Numa altura em que se discute a aprovação do orçamento de Estado para 2011, surgem ideias na cabeça de todos os Portugueses acerca de possíveis medidas que iriam alcançar os mesmos objectivo mas minimizariam o esforço do Povo. Quer dizer! Na cabeça de todos os Portugueses não! Exceptuam-se os partidos da oposição que dizem "Nós votamos contra!" mas não apresentam soluções viáveis! (De bota-a-baixismo está o parlamento cheio, diria o outro!)Voltemos à questão das ideias na cabeça dos Portugueses. Eu como Português que sou, tenho algumas. Passo a explicá-las:
PARLAMENTO:
- Redução drástica do número de deputados na Assembleia da República. Um deputado por cada 50000 eleitores, por exemplo;
- Redução drástica do número de ministros, chefes de gabinete, secretárias, etc. Racionalização de meios humanos, portanto;
- Introdução de um sistema Presidencial em que o Presidente assumiria a função de legislador e perderia a função de "corpo presente". Neste caso, a figura de Primeiro-Ministro desapareceria e eu iria para o desemprego.
ACTOS ELEITORAIS E ORGÂNICA AUTÁRQUICA:
- Reunir todos os actos eleitorais num só. Nesse acto eleitoral seriam elegíveis o Presidente e o seu governo, um representante do Governo para cada distrito que assumiria funções autárticas (lá iam os presidentes das câmaras municipais para a reforma, ou então os governadores civis), uma equipa de trabalho para cada distrito, um representante do "novo presidente de câmara" para cada concelho e uma equipa de trabalho. Acabavam as Juntas de Freguesia!
GESTORES EMPRESARIAIS:
- Reduzir drasticamente o número de gestores nas empresas do Estado. De cinco ou seis, ou mais, passariam para apenas um;
- Fim dos prémios de gestão e introdução de punições por má gestão! Quem não sabe gerir e abre buracos financeiros é responsabilizado pelos seus actos.
SALÁRIOS:
- Ninguém poderia receber mais que o Presidente da República.
INCENTIVOS:
- Apenas o elemento no topo da cadeia hierárquica de uma empresa/instituição teria direito a viatura do Estado. O mesmo se passaria com o Governo e Assembleia da República em que apenas o Presidente da República, Ministros e Presidente da Assembleia da República teriam direito a viatura e, apenas a uma viatura!
FORÇAS POLICIAIS:
- Unificação da GNR e da PSP numa só Força gerida por um Chefe máximo e com cinco comandos: Norte, Centro, Sul, Açores e Madeira. Fecho dos postos situados em localidades com menos de 1000 habitantes.
FORÇAS ARMADAS:
- Unificação dos três ramos das Forças Armadas num só gerido por um só General e comandado à semelhança do proposto para as Forças Policiais;
- Fecho de várias Bases Aéreas deixando apenas 5 em funcionamento: Norte, Centro, Sul, Açores e Madeira;
- Fecho de vários Quarteis do Exército usando como mesmo princípio o usado nas Bases Aéreas;
- Aplicar o mesmo em relação às Bases Navais.

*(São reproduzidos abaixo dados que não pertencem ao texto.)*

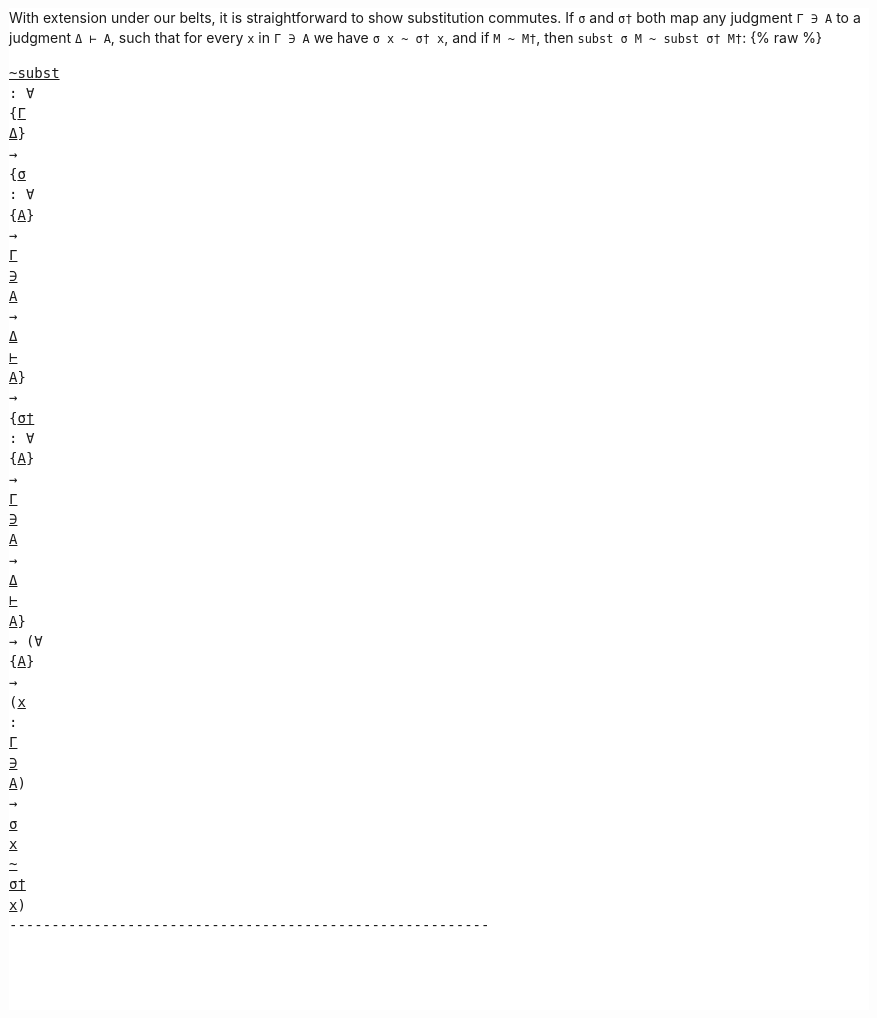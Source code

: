 With extension under our belts, it is straightforward to show
substitution commutes.  If `σ` and `σ†` both map any judgment `Γ ∋ A`
to a judgment `Δ ⊢ A`, such that for every `x` in `Γ ∋ A` we have `σ
x ~ σ† x`, and if `M ~ M†`, then `subst σ M ~ subst σ† M†`:
{% raw %}<pre class="Agda"><a id="~subst"></a><a id="7496" href="{% endraw %}{{ site.baseurl }}{% link out/plfa/part2/Bisimulation.md %}{% raw %}#7496" class="Function">~subst</a> <a id="7503" class="Symbol">:</a> <a id="7505" class="Symbol">∀</a> <a id="7507" class="Symbol">{</a><a id="7508" href="{% endraw %}{{ site.baseurl }}{% link out/plfa/part2/Bisimulation.md %}{% raw %}#7508" class="Bound">Γ</a> <a id="7510" href="{% endraw %}{{ site.baseurl }}{% link out/plfa/part2/Bisimulation.md %}{% raw %}#7510" class="Bound">Δ</a><a id="7511" class="Symbol">}</a>
  <a id="7515" class="Symbol">→</a> <a id="7517" class="Symbol">{</a><a id="7518" href="{% endraw %}{{ site.baseurl }}{% link out/plfa/part2/Bisimulation.md %}{% raw %}#7518" class="Bound">σ</a>  <a id="7521" class="Symbol">:</a> <a id="7523" class="Symbol">∀</a> <a id="7525" class="Symbol">{</a><a id="7526" href="{% endraw %}{{ site.baseurl }}{% link out/plfa/part2/Bisimulation.md %}{% raw %}#7526" class="Bound">A</a><a id="7527" class="Symbol">}</a> <a id="7529" class="Symbol">→</a> <a id="7531" href="{% endraw %}{{ site.baseurl }}{% link out/plfa/part2/Bisimulation.md %}{% raw %}#7508" class="Bound">Γ</a> <a id="7533" href="{% endraw %}{{ site.baseurl }}{% link out/plfa/part2/More.md %}{% raw %}#14724" class="Datatype Operator">∋</a> <a id="7535" href="{% endraw %}{{ site.baseurl }}{% link out/plfa/part2/Bisimulation.md %}{% raw %}#7526" class="Bound">A</a> <a id="7537" class="Symbol">→</a> <a id="7539" href="{% endraw %}{{ site.baseurl }}{% link out/plfa/part2/Bisimulation.md %}{% raw %}#7510" class="Bound">Δ</a> <a id="7541" href="{% endraw %}{{ site.baseurl }}{% link out/plfa/part2/More.md %}{% raw %}#14915" class="Datatype Operator">⊢</a> <a id="7543" href="{% endraw %}{{ site.baseurl }}{% link out/plfa/part2/Bisimulation.md %}{% raw %}#7526" class="Bound">A</a><a id="7544" class="Symbol">}</a>
  <a id="7548" class="Symbol">→</a> <a id="7550" class="Symbol">{</a><a id="7551" href="{% endraw %}{{ site.baseurl }}{% link out/plfa/part2/Bisimulation.md %}{% raw %}#7551" class="Bound">σ†</a> <a id="7554" class="Symbol">:</a> <a id="7556" class="Symbol">∀</a> <a id="7558" class="Symbol">{</a><a id="7559" href="{% endraw %}{{ site.baseurl }}{% link out/plfa/part2/Bisimulation.md %}{% raw %}#7559" class="Bound">A</a><a id="7560" class="Symbol">}</a> <a id="7562" class="Symbol">→</a> <a id="7564" href="{% endraw %}{{ site.baseurl }}{% link out/plfa/part2/Bisimulation.md %}{% raw %}#7508" class="Bound">Γ</a> <a id="7566" href="{% endraw %}{{ site.baseurl }}{% link out/plfa/part2/More.md %}{% raw %}#14724" class="Datatype Operator">∋</a> <a id="7568" href="{% endraw %}{{ site.baseurl }}{% link out/plfa/part2/Bisimulation.md %}{% raw %}#7559" class="Bound">A</a> <a id="7570" class="Symbol">→</a> <a id="7572" href="{% endraw %}{{ site.baseurl }}{% link out/plfa/part2/Bisimulation.md %}{% raw %}#7510" class="Bound">Δ</a> <a id="7574" href="{% endraw %}{{ site.baseurl }}{% link out/plfa/part2/More.md %}{% raw %}#14915" class="Datatype Operator">⊢</a> <a id="7576" href="{% endraw %}{{ site.baseurl }}{% link out/plfa/part2/Bisimulation.md %}{% raw %}#7559" class="Bound">A</a><a id="7577" class="Symbol">}</a>
  <a id="7581" class="Symbol">→</a> <a id="7583" class="Symbol">(∀</a> <a id="7586" class="Symbol">{</a><a id="7587" href="{% endraw %}{{ site.baseurl }}{% link out/plfa/part2/Bisimulation.md %}{% raw %}#7587" class="Bound">A</a><a id="7588" class="Symbol">}</a> <a id="7590" class="Symbol">→</a> <a id="7592" class="Symbol">(</a><a id="7593" href="{% endraw %}{{ site.baseurl }}{% link out/plfa/part2/Bisimulation.md %}{% raw %}#7593" class="Bound">x</a> <a id="7595" class="Symbol">:</a> <a id="7597" href="{% endraw %}{{ site.baseurl }}{% link out/plfa/part2/Bisimulation.md %}{% raw %}#7508" class="Bound">Γ</a> <a id="7599" href="{% endraw %}{{ site.baseurl }}{% link out/plfa/part2/More.md %}{% raw %}#14724" class="Datatype Operator">∋</a> <a id="7601" href="{% endraw %}{{ site.baseurl }}{% link out/plfa/part2/Bisimulation.md %}{% raw %}#7587" class="Bound">A</a><a id="7602" class="Symbol">)</a> <a id="7604" class="Symbol">→</a> <a id="7606" href="{% endraw %}{{ site.baseurl }}{% link out/plfa/part2/Bisimulation.md %}{% raw %}#7518" class="Bound">σ</a> <a id="7608" href="{% endraw %}{{ site.baseurl }}{% link out/plfa/part2/Bisimulation.md %}{% raw %}#7593" class="Bound">x</a> <a id="7610" href="{% endraw %}{{ site.baseurl }}{% link out/plfa/part2/Bisimulation.md %}{% raw %}#3808" class="Datatype Operator">~</a> <a id="7612" href="{% endraw %}{{ site.baseurl }}{% link out/plfa/part2/Bisimulation.md %}{% raw %}#7551" class="Bound">σ†</a> <a id="7615" href="{% endraw %}{{ site.baseurl }}{% link out/plfa/part2/Bisimulation.md %}{% raw %}#7593" class="Bound">x</a><a id="7616" class="Symbol">)</a>
    <a id="7622" class="Comment">---------------------------------------------------------</a>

FERIADOS NACIONAIS/MUNICIPAIS:
- Fim de todos os feriados municipais;
- Como Estado laico que Portugal é, fim de todos os feriados religiosos. Seria aberta uma excepção para o dia 25 de Dezembro pelo seu simbolismo. No entanto, passaria a ser denominado de "Dia da reunião familiar";
- Fim do feriado do dia 10 de Junho (explico aí em baixo);
- Fim das comemorações da implantação da República. No entanto, este feriado manter-se-ia como forma de comemoração do Dia de Portugal. Isto porque, em 5 de Outubro de 1143 foi reconhecida ao Condado Portucalense a sua soberania como Estado Independente com a assinatura do Tratado de Zamora;
- Como já tinhamos o dia da Independência (5 de Outubro), a restauração da independência celebrada a 1 de Dezembro deixaria de constar do calendário de feriados nacionais.
IMPOSTOS:
- Proporcionalidade das taxas ao salário total do contribuinte. Quem recebe mais, paga mais!
(...)
E pronto. Estas são algumas ideias que eu aplicaria se tivesse poder para isso! Como parece que a oposição anda com falta de imaginação, ficam aqui as sugestões! Eu não processo ninguém se fizerem "Copy/Paste" do que aqui está escrito!
Ah!!! A cantina da Assembleia da República manter-se-ia fechada à noite!